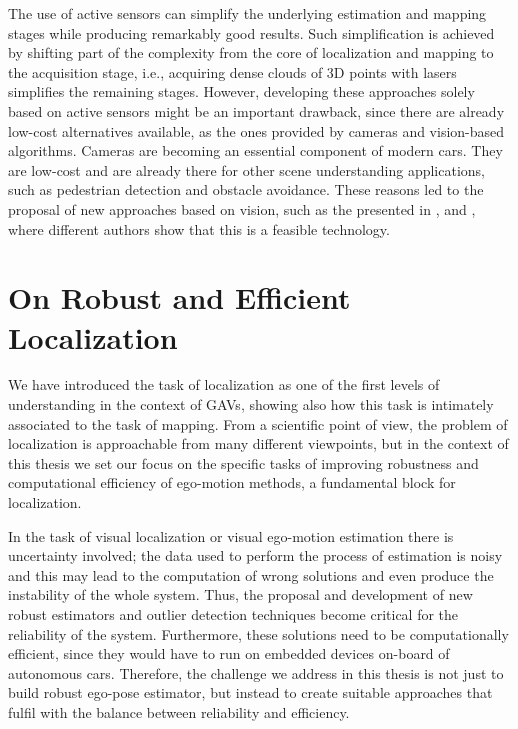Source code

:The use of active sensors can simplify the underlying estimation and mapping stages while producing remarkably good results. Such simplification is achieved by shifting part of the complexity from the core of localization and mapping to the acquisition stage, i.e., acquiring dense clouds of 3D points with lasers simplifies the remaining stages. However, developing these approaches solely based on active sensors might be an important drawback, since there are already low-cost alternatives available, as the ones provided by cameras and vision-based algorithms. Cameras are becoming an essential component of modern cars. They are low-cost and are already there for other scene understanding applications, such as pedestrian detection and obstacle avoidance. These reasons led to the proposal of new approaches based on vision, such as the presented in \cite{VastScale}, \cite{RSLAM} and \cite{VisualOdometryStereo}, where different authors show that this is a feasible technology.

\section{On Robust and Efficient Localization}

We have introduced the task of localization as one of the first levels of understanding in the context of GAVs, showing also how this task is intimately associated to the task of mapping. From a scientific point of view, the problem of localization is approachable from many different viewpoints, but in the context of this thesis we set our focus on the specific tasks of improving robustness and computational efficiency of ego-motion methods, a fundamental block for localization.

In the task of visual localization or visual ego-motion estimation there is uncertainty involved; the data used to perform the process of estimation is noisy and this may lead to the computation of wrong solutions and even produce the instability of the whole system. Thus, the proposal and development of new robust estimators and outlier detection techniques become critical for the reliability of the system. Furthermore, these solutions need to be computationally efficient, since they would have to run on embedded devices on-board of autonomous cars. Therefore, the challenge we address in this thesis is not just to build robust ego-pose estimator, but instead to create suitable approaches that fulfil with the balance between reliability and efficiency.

+ + + + +

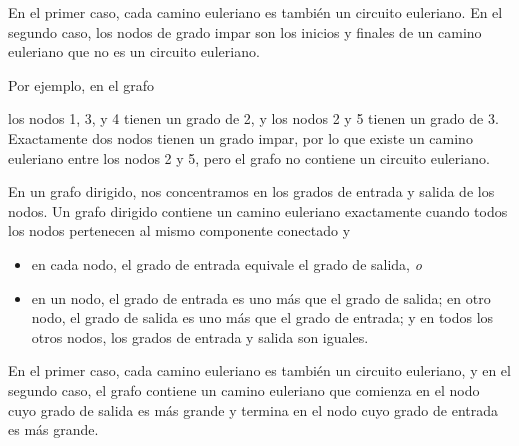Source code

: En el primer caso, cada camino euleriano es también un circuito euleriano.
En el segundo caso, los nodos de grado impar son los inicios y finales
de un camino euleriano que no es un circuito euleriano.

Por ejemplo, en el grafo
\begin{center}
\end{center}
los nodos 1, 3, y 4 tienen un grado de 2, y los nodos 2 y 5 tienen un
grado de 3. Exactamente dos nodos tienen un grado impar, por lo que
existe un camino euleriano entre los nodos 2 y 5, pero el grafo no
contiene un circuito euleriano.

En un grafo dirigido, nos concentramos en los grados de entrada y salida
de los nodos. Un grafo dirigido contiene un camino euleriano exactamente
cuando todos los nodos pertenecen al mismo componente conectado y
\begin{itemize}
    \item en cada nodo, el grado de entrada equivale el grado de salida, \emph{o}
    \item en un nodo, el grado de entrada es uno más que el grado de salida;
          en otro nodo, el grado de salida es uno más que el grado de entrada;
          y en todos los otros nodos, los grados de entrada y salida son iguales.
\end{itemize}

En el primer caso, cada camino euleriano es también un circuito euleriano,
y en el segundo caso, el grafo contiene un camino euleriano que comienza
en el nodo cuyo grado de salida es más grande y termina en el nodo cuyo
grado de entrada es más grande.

+ + + + +

■ What is expected
Would you retype the lines above from the one with "Robust and Efficient" down to the one with "In the task", word for word, both ends included and no other lines?

■ Exercise result
\section{On Robust and Efficient Localization}

We have introduced the task of localization as one of the first levels of understanding in the context of GAVs, showing also how this task is intimately associated to the task of mapping. From a scientific point of view, the problem of localization is approachable from many different viewpoints, but in the context of this thesis we set our focus on the specific tasks of improving robustness and computational efficiency of ego-motion methods, a fundamental block for localization.

In the task of visual localization or visual ego-motion estimation there is uncertainty involved; the data used to perform the process of estimation is noisy and this may lead to the computation of wrong solutions and even produce the instability of the whole system. Thus, the proposal and development of new robust estimators and outlier detection techniques become critical for the reliability of the system. Furthermore, these solutions need to be computationally efficient, since they would have to run on embedded devices on-board of autonomous cars. Therefore, the challenge we address in this thesis is not just to build robust ego-pose estimator, but instead to create suitable approaches that fulfil with the balance between reliability and efficiency.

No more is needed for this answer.